Harold Ramis, 69, passed away February 24th in his Chicago home after losing a four-year battle with vasculitis, an autoimmune disease. Ramis is best known for playing Dr. Egon Spengler in both Ghostbusters and Ghostbusters 2, but you are probably familiar with a lot more of his work and didn’t even know it.
In addition to acting in the Ghostbusters films, Ramis also co-wrote the script with Dan Aykroyd, but his involvement with the franchise didn’t end there. He also wrote for the Ghostbusters video games, The Real Ghostbusters and the Extreme Ghostbusters TV Shows and he had planned on writing a reunion script for Ghostbusters 3 as well. Sadly, that never came to be.
Ramis’ background is as varied as his current resume. He got his start is comedy as a joke editor and review for Playboy magazine. In 1969, he became part of Chicago’s Second City Improvisational Theatre Troupe and in 1976, he became the head writer and performer for SCTV, sort of a Canadian version of Saturday Night Live. He frequently took small roles in his films and cast many of his friends from Second City Alumni in his films including Bill Murray, Rick Moranis and John Belushi. His first movie to write for was 1978 raunchy comedy Animal House followed by Meatballs, Caddyshack and Stripes, each starring Bill Murray. His first directing role was for Caddyshack and his last was four episodes for NBC’s The Office. Most of his films were hits, but he did have a few flops including 2000’s Bedazzled and 2009’s Year One.

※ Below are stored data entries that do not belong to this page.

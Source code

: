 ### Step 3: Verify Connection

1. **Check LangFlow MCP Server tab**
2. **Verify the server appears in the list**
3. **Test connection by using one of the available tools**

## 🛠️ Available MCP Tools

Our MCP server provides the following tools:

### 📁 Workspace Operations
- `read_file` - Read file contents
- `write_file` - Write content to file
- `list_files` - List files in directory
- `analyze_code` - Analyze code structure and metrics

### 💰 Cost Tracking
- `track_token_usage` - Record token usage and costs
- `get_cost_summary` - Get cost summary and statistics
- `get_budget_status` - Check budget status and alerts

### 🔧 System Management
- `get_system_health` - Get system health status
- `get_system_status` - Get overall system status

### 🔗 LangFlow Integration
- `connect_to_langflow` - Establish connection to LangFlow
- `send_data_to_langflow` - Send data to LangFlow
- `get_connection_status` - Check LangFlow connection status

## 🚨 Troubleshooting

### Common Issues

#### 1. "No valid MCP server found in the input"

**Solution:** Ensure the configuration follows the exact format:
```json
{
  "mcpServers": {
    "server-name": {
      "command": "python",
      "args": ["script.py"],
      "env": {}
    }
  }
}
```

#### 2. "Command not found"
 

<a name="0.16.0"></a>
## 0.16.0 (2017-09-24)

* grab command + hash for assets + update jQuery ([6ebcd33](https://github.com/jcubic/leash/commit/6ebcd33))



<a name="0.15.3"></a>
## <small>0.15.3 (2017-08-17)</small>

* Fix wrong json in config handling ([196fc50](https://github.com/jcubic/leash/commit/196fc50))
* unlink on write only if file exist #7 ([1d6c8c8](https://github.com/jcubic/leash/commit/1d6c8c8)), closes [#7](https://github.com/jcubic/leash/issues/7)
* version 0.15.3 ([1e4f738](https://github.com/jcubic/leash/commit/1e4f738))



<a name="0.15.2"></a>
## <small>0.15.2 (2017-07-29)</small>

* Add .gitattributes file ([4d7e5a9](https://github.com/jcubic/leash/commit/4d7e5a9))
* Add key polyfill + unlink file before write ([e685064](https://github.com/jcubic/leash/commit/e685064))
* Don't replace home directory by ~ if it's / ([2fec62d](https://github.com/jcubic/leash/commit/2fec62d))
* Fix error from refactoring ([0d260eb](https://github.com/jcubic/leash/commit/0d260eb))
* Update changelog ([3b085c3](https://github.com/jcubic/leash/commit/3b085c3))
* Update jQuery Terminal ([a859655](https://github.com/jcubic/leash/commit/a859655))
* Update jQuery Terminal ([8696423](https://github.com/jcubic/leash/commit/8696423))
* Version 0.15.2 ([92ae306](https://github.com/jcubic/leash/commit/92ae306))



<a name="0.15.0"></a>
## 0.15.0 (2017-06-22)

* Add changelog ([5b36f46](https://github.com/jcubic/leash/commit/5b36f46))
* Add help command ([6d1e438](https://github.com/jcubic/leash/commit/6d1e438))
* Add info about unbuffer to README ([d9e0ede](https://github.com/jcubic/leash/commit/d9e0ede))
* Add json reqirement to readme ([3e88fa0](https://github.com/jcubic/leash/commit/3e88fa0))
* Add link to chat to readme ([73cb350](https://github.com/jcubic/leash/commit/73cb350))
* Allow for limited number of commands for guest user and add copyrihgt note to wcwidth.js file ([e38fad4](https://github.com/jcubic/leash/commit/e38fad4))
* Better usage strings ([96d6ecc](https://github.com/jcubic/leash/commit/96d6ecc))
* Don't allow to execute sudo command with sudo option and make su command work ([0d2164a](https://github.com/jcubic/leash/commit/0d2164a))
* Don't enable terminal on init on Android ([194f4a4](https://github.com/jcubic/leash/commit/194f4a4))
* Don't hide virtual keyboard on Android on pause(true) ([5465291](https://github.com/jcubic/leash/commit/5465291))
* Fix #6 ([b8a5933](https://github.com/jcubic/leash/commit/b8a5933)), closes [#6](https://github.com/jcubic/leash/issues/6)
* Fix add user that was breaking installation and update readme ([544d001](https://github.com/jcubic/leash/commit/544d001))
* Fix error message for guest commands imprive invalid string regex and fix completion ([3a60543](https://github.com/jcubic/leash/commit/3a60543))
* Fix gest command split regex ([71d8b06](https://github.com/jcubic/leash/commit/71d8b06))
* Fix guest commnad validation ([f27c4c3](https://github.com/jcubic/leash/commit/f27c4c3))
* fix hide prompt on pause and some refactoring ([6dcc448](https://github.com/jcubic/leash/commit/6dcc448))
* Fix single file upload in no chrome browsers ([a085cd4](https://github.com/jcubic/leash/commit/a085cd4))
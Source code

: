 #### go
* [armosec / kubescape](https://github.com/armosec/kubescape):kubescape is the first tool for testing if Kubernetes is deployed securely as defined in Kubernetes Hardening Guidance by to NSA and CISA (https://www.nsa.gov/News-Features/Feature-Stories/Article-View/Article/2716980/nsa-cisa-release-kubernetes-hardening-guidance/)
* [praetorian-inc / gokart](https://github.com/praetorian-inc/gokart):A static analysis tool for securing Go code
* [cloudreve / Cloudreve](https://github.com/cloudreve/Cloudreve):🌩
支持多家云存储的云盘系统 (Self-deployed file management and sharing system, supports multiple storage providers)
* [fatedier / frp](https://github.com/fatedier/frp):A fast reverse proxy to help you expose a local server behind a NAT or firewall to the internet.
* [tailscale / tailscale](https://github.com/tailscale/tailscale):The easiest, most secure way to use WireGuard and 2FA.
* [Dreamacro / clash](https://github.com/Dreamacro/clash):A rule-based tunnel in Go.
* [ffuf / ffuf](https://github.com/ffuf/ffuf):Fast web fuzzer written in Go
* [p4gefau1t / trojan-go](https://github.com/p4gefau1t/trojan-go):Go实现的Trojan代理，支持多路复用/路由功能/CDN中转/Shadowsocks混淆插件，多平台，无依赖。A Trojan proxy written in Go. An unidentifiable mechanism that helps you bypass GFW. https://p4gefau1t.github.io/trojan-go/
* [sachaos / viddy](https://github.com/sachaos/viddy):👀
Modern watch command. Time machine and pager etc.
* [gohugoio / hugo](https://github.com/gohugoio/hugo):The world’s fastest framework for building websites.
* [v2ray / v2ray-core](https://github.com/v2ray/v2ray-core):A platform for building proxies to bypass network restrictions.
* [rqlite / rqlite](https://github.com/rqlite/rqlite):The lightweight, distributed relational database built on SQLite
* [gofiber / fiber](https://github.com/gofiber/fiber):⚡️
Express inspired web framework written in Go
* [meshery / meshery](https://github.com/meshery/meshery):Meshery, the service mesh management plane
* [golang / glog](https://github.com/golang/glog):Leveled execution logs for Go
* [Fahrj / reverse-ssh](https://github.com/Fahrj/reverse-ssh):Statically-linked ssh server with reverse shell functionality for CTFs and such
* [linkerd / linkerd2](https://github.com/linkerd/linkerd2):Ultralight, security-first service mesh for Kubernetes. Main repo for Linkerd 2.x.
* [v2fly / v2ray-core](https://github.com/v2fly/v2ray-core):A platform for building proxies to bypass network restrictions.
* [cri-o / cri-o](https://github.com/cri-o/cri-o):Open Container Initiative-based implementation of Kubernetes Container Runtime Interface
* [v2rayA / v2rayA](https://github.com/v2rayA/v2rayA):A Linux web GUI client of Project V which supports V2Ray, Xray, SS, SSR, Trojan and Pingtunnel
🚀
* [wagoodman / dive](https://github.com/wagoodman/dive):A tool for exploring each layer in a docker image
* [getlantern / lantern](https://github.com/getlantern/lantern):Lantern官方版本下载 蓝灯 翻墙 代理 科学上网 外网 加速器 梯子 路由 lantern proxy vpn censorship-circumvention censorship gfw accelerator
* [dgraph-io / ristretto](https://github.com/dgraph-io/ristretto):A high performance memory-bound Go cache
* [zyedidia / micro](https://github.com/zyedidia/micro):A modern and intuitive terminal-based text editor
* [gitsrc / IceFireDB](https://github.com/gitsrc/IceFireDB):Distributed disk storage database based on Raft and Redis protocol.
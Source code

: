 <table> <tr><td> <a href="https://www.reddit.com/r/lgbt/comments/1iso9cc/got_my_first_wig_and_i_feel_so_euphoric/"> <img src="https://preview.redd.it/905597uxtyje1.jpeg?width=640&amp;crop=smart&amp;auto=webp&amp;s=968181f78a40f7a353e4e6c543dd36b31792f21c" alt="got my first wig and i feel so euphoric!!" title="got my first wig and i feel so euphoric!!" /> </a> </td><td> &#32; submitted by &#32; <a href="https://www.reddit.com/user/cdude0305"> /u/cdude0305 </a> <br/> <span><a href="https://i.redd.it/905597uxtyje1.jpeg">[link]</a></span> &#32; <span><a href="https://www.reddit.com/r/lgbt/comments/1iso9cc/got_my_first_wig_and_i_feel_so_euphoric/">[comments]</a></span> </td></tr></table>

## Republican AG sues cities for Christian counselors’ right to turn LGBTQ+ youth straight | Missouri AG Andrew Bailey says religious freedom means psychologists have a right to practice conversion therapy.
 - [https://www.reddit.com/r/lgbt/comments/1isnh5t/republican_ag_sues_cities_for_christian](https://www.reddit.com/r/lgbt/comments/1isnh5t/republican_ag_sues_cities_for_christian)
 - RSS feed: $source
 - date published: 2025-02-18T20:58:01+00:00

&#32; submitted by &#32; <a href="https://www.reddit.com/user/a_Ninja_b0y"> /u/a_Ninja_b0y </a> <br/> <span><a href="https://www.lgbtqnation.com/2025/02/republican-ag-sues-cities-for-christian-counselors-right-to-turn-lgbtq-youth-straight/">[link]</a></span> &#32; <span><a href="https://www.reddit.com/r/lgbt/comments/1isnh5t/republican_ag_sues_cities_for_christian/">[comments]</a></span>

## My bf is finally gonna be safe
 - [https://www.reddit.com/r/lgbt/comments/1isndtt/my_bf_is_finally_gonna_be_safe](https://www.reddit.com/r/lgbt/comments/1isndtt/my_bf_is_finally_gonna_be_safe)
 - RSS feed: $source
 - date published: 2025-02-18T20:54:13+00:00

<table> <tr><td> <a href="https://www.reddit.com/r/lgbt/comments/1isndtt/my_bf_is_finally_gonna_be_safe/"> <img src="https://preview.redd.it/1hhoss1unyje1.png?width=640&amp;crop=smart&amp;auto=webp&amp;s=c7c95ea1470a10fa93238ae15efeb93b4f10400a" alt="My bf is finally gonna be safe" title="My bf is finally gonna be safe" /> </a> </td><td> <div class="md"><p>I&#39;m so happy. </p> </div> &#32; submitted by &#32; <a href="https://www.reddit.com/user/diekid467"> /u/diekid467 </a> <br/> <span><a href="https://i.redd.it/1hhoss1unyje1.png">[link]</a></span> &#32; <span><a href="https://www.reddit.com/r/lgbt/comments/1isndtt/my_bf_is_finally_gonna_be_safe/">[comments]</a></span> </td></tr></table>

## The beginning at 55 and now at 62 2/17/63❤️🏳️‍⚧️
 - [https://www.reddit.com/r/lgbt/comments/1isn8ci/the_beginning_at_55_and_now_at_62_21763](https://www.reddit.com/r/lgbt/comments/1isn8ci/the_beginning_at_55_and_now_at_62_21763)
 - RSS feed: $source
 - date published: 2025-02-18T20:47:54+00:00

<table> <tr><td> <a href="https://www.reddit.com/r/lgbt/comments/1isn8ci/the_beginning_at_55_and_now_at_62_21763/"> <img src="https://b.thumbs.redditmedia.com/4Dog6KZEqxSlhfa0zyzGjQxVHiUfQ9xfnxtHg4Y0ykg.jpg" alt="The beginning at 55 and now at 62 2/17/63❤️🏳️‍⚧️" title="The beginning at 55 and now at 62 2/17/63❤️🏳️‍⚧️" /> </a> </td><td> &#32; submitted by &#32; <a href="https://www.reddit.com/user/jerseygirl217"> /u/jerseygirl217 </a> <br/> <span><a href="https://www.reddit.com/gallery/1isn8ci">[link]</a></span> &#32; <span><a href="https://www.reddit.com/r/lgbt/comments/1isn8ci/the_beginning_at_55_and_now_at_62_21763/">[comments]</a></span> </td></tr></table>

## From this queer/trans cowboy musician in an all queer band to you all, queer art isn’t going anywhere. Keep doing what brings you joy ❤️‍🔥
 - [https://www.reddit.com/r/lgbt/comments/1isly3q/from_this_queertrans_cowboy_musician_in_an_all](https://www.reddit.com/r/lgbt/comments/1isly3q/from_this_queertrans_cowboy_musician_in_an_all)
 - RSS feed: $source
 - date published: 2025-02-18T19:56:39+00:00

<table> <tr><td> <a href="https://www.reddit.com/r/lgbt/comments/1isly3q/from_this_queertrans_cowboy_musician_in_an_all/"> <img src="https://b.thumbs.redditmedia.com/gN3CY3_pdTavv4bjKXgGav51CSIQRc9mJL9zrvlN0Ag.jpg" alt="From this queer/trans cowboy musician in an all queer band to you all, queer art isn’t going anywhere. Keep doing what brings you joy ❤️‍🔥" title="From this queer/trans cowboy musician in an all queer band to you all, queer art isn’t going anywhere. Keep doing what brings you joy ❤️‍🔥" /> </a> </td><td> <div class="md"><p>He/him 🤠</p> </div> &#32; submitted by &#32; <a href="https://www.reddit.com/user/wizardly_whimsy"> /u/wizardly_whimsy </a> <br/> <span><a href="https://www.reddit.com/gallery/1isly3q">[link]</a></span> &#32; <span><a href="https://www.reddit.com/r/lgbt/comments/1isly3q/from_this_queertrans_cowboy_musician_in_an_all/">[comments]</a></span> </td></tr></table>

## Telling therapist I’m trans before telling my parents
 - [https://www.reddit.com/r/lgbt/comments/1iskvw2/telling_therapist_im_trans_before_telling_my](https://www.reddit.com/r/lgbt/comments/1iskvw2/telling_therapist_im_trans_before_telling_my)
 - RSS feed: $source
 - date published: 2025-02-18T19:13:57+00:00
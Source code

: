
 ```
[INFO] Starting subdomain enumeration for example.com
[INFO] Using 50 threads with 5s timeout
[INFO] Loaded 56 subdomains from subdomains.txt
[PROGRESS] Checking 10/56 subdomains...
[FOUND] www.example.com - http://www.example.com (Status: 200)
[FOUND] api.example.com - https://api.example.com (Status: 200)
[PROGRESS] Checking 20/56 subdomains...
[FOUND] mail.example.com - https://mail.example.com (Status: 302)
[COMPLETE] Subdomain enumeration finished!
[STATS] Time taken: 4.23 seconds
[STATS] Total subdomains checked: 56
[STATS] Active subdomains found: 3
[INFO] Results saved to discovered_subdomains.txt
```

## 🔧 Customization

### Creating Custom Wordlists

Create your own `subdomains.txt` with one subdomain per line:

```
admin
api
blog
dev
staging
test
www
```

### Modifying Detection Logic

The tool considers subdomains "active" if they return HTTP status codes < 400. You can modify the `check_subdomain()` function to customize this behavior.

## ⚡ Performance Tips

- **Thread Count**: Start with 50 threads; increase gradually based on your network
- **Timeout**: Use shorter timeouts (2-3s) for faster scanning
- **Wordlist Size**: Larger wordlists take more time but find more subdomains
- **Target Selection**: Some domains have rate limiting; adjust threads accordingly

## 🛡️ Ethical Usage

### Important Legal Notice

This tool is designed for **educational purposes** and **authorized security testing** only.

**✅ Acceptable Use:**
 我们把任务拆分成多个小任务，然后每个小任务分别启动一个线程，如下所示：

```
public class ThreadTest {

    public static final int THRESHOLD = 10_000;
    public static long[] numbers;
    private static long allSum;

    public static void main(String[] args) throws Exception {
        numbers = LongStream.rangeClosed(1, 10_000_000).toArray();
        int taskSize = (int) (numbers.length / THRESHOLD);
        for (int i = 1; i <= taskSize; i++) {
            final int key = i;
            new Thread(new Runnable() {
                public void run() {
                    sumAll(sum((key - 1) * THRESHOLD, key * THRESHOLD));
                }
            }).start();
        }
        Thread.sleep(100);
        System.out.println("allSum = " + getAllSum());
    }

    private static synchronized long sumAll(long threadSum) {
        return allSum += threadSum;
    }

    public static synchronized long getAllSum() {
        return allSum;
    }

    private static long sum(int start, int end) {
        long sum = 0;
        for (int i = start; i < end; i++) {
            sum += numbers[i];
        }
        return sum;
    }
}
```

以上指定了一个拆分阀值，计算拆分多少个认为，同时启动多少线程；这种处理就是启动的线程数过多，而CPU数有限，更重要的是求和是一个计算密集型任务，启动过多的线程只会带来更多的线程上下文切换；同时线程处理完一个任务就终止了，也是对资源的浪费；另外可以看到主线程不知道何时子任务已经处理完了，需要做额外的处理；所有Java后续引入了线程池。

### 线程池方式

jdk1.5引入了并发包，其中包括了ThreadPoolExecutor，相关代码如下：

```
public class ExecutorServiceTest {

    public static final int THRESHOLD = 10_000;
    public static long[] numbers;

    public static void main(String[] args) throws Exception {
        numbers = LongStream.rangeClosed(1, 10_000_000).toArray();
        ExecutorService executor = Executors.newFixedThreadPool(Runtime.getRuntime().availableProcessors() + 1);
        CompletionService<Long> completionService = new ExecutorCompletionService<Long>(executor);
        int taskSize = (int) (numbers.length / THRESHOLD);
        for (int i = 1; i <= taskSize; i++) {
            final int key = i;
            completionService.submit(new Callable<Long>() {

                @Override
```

Ramis was involved in pretty much every area of filmmaking including acting, writing, directing and producing. He wrote or co-wrote what some consider to modern comedy movie classics. His movies ranged from the raunchy to fairly tame. It can be argued that Ramis’ greatest work has to have been 1993’s Groundhog Day, which he served as producer and director as well. Co-written by Danny Rubin, it starred Bill Murray and Andie MacDowell about a self-absorbed guy stuck to relive the same day until he learns his lesson. It is said that Murray wasn’t happy with it because he wanted the story to be more philosophical, but Ramis just wanted it be a comedy.
Born in Chicago and finished out his life there too, Harold Ramis is survived by his wife, Erica Ramos; sons Julian and Daniel; daughter, Violet, and two grandchildren.